The Thunder Bird Tootooch Legends, by W.L. Webber, , at sacred-texts.com
The Indians of the Northwest Coast had a method of binding the head of the growing infant with leather thongs, fastened to a flat board. This caused the skull to decrease in diameter and make it grow out behind, giving the effect shown by the Kloochman in the picture. These cone-like heads were a mark of distinction and were not permitted to other than the children of freemen. This custom prevailed among some of the tribes until thirty-five years ago. Indians now living have the so-called sugar-loaf heads, one of the last marks from their barbarian ancestors.
The labret was also used by members of these tribes.
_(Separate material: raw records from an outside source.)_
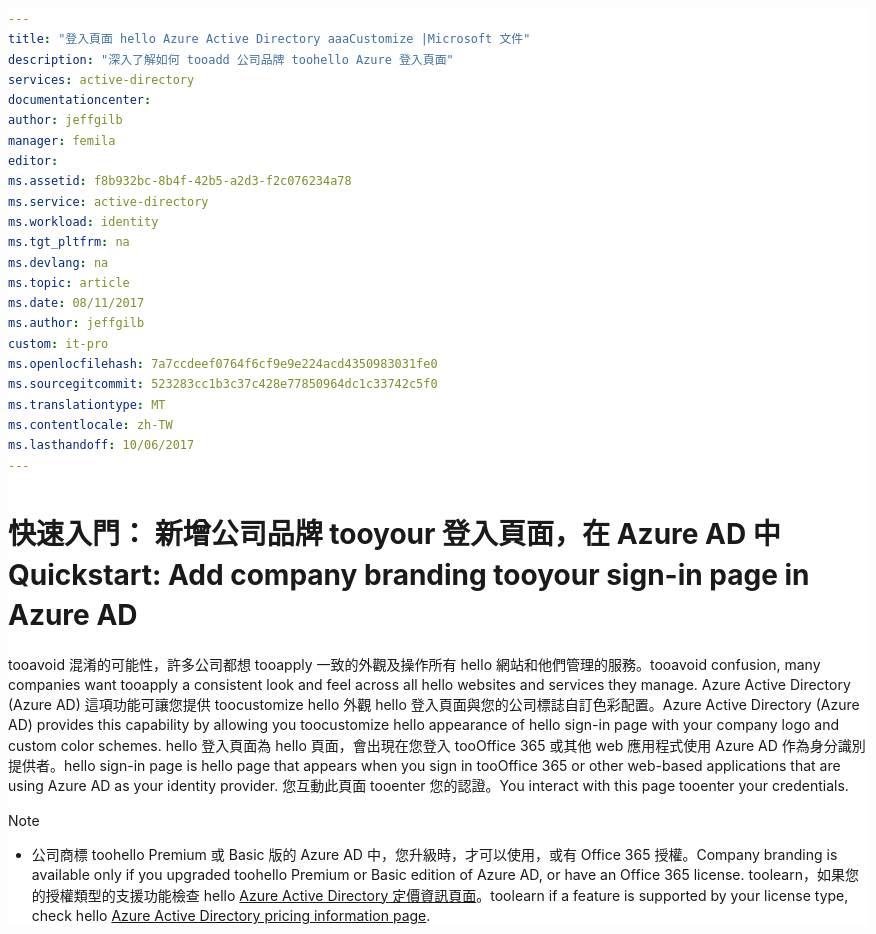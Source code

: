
 ```yaml
---
title: "登入頁面 hello Azure Active Directory aaaCustomize |Microsoft 文件"
description: "深入了解如何 tooadd 公司品牌 toohello Azure 登入頁面"
services: active-directory
documentationcenter: 
author: jeffgilb
manager: femila
editor: 
ms.assetid: f8b932bc-8b4f-42b5-a2d3-f2c076234a78
ms.service: active-directory
ms.workload: identity
ms.tgt_pltfrm: na
ms.devlang: na
ms.topic: article
ms.date: 08/11/2017
ms.author: jeffgilb
custom: it-pro
ms.openlocfilehash: 7a7ccdeef0764f6cf9e9e224acd4350983031fe0
ms.sourcegitcommit: 523283cc1b3c37c428e77850964dc1c33742c5f0
ms.translationtype: MT
ms.contentlocale: zh-TW
ms.lasthandoff: 10/06/2017
---
```

# <a name="quickstart-add-company-branding-tooyour-sign-in-page-in-azure-ad"></a><span data-ttu-id="2be82-103">快速入門： 新增公司品牌 tooyour 登入頁面，在 Azure AD 中</span><span class="sxs-lookup"><span data-stu-id="2be82-103">Quickstart: Add company branding tooyour sign-in page in Azure AD</span></span>
<span data-ttu-id="2be82-104">tooavoid 混淆的可能性，許多公司都想 tooapply 一致的外觀及操作所有 hello 網站和他們管理的服務。</span><span class="sxs-lookup"><span data-stu-id="2be82-104">tooavoid confusion, many companies want tooapply a consistent look and feel across all hello websites and services they manage.</span></span> <span data-ttu-id="2be82-105">Azure Active Directory (Azure AD) 這項功能可讓您提供 toocustomize hello 外觀 hello 登入頁面與您的公司標誌自訂色彩配置。</span><span class="sxs-lookup"><span data-stu-id="2be82-105">Azure Active Directory (Azure AD) provides this capability by allowing you toocustomize hello appearance of hello sign-in page with your company logo and custom color schemes.</span></span> <span data-ttu-id="2be82-106">hello 登入頁面為 hello 頁面，會出現在您登入 tooOffice 365 或其他 web 應用程式使用 Azure AD 作為身分識別提供者。</span><span class="sxs-lookup"><span data-stu-id="2be82-106">hello sign-in page is hello page that appears when you sign in tooOffice 365 or other web-based applications that are using Azure AD as your identity provider.</span></span> <span data-ttu-id="2be82-107">您互動此頁面 tooenter 您的認證。</span><span class="sxs-lookup"><span data-stu-id="2be82-107">You interact with this page tooenter your credentials.</span></span>

> [!NOTE]
> * <span data-ttu-id="2be82-108">公司商標 toohello Premium 或 Basic 版的 Azure AD 中，您升級時，才可以使用，或有 Office 365 授權。</span><span class="sxs-lookup"><span data-stu-id="2be82-108">Company branding is available only if you upgraded toohello Premium or Basic edition of Azure AD, or have an Office 365 license.</span></span> <span data-ttu-id="2be82-109">toolearn，如果您的授權類型的支援功能檢查 hello [Azure Active Directory 定價資訊頁面](https://azure.microsoft.com/pricing/details/active-directory/)。</span><span class="sxs-lookup"><span data-stu-id="2be82-109">toolearn if a feature is supported by your license type, check hello [Azure Active Directory pricing information page](https://azure.microsoft.com/pricing/details/active-directory/).</span></span>
>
It had several forms, the most popular being a piece of flat wood, grooved around the edge and inserted in a hole below the lower lip. When it was in use the lip was held out firm and straight but when it was taken out the lip fell down into place so that the tongue could be thrust through the opening, creating the impression among early explorers that the people had two mouths.
The natives tattooed the body as well as painting their faces with the symbols of their clan. Tattooing was generally applied on the backs of the arms and on the front of the legs, less frequently than on other parts of the body. The painting on their faces was done at potlatch feasts and was the identification mark of the clan or sept to which the individual belonged. Many older Totem Pole figures of men carry the facial markings, a custom that is now dying out.
The Indian woman shown in the frontispiece is weaving grass baskets. She is sitting on a cedar mat and wearing a double woven cape-like garment, made from the same material. Capes of this kind are still in use on Vancouver Island. They are very useful in the rainy season. With them the natives wear a flat, round hat, this also sheds the water. The chronicles of Captain Vancouver and other early voyagers, recorded that much of the clothing used by these uncivilized people was made of root fibers interwoven with the woolly hair of dogs which were bred for the purpose; these dogs, also used for food, are now extinct.
The Indians along the coast secured their food from the adjacent waters and were not land travellers. They did not use footwear of any kind either in summer or winter. In the cold weather these primitive people clothed themselves in garments of such value that the early adventurers chanced the hazards of the seven seas to barter for them. A small piece of iron often sufficed to buy a sea-otter hide or cloak, to be sold in China or American ports for a hundred dollars or more. These sea mammals have since been exterminated. A specimen of one may be seen in the Provincial Museum in Victoria.
Returning to the picture again: the Indian woman has to use a model of probably the original "Rock-a-bye-baby-in-the-tree-top." When the papoose frets, the cord is pulled with her toe. The wooden cradle then swings up and down and then to and fro. The house is decorated with the Black Fish (Killer Whale) Crest, showing that the inmate is a member of that clan, a sept of the Ocean people.